Last night as I was writing in my journal just before bed, my cell phone rang. I knew who it was even before I looked at the display. Yup, it was her.

“Hello, —–, how’s it going?” I said, trying not to swallow at an awkward point or let my voice crack or quiver. Be suave, Ben, be suave.

“Pretty good,” she replied, and proceeded to tell me how her day went. So this is why you haven’t called me yet. Hmm, excuses are not good. Brace yourself.

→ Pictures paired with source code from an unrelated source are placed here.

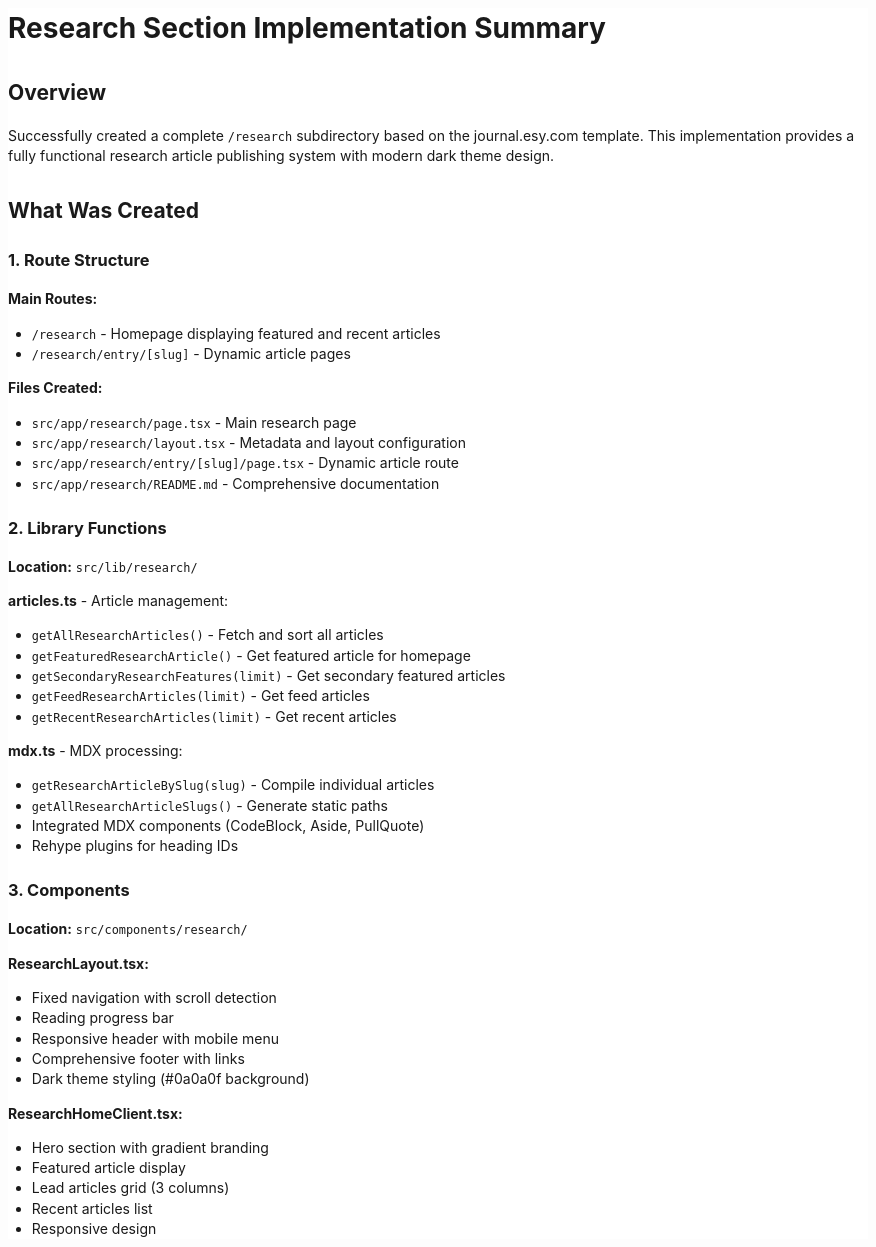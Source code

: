 # Research Section Implementation Summary

## Overview

Successfully created a complete `/research` subdirectory based on the journal.esy.com template. This implementation provides a fully functional research article publishing system with modern dark theme design.

## What Was Created

### 1. Route Structure

**Main Routes:**
- `/research` - Homepage displaying featured and recent articles
- `/research/entry/[slug]` - Dynamic article pages

**Files Created:**
- `src/app/research/page.tsx` - Main research page
- `src/app/research/layout.tsx` - Metadata and layout configuration
- `src/app/research/entry/[slug]/page.tsx` - Dynamic article route
- `src/app/research/README.md` - Comprehensive documentation

### 2. Library Functions

**Location:** `src/lib/research/`

**articles.ts** - Article management:
- `getAllResearchArticles()` - Fetch and sort all articles
- `getFeaturedResearchArticle()` - Get featured article for homepage
- `getSecondaryResearchFeatures(limit)` - Get secondary featured articles
- `getFeedResearchArticles(limit)` - Get feed articles
- `getRecentResearchArticles(limit)` - Get recent articles

**mdx.ts** - MDX processing:
- `getResearchArticleBySlug(slug)` - Compile individual articles
- `getAllResearchArticleSlugs()` - Generate static paths
- Integrated MDX components (CodeBlock, Aside, PullQuote)
- Rehype plugins for heading IDs

### 3. Components

**Location:** `src/components/research/`

**ResearchLayout.tsx:**
- Fixed navigation with scroll detection
- Reading progress bar
- Responsive header with mobile menu
- Comprehensive footer with links
- Dark theme styling (#0a0a0f background)

**ResearchHomeClient.tsx:**
- Hero section with gradient branding
- Featured article display
- Lead articles grid (3 columns)
- Recent articles list
- Responsive design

After a few more seconds of chitchat, she gave the sign that marked what was to follow: an “uh,” drawn out in a downward spiral, clearly signaling awkwardness approaching rapidly. “I think very highly of you.” Yup, this is it. That’s not how a girl says “Yes” to a date, not even in the stories. “And, well, I just don’t see anything coming of it.” That was direct. Yikes. But I did ask her to be blunt, and now there’s no doubt about it.

“That’s okay,” I kept repeating mindlessly, trying to sound confident and cool. I don’t think it worked. “Thanks for being upfront with me.”

“You’re a very good person,” she continued, and the conversation ended not long after that. I quivered for ten seconds and shed a tear or two, and then miraculously it was over. It’s almost like it never even happened. It’s magic. :)

Anyway, I learned something interesting from this: there’s a definite tendency to equate rejection with self-worth (or lack thereof). Why else would she keep assuring me that I wasn’t a bad person? Even though I apparently couldn’t make her happy (and in retrospect, with a clearer mind, I’m agreeing with her) and I wasn’t her type, I certainly didn’t feel like I was any less of a human being for it. But I easily could have. And I think I have in the past. That’s one of the hard parts of being blunt and honest, and she handled it well.

Thus ends a chapter in the life of Ben. Good — I always like starting new chapters. :)

P.S. While I’m more open than I used to be before blogging, I’ve no intention of making everything public, especially in relationships. My rule of thumb is that if I’d feel awkward if the other person read it, then I don’t write it. (And that goes for roommates and family and others, too, not just girls.)

Comments

Chris Brogan...
May 29, 2006
8:54 pm

In his excellent book, Self-Esteem, Dr. Matthew McKay points out that one trick we who suffer from low self-esteem tend to play is the “mind reading” trick. We love presuming what other people think of us, but in truth, it’s always a projection of our own inner mess being overlaid upon the poor hapless people who wander into our lives when we’re not quite feeling 100%.

I don’t know the LDS viewpoint on improving self-esteem, but since Dr. Covey plays for your team, I’m thinking it’s cool to help one’s self. That said, the best possible time to start a new chapter is when you finish rewriting your fresh biography, after cleaning up all the loose plot threads.

FWIW, it really really chews hearing those types of things from people, no matter how put-together you’re feeling.

Ben
Jun 3, 2006
8:57 am

Self-esteem is important, true, but focusing too much on oneself isn’t good. I think that when we know who we are and how much we’re worth in God’s eyes, that’s enough and we need to then turn our focus to other people. It’s like a black hole sometimes — if our central focus stays too close to us, we get sucked into ourselves and find it difficult to care about other people. And when it really comes down to it, isn’t that what matters? Personal experience (along with the teachings of wise men and women whose counsel I trust) has taught me that when I’m thinking about myself all the time, happiness is fleeting at best. But when I forget about myself and think about those around me — their happiness and well-being — I feel great, I’m at peace with myself, and true happiness glows out from within.

That said, of course there’s a need for self-esteem, because those who have a negative view of themselves find it rather hard to get outside themselves and help others. And there’s the question: to raise our self-esteem, should we focus on how good a person we are (or ought to be), or should we rather do our best to serve others? I’m leaning towards the latter, because it’s in helping others that we’ll find our true selves and really be at one with ourselves and with those around us.

As for the girl, in retrospect I’m really glad that she told me right away, because it’s freed me to move on and get over it. And now I’m quite fine, 100% back to normal.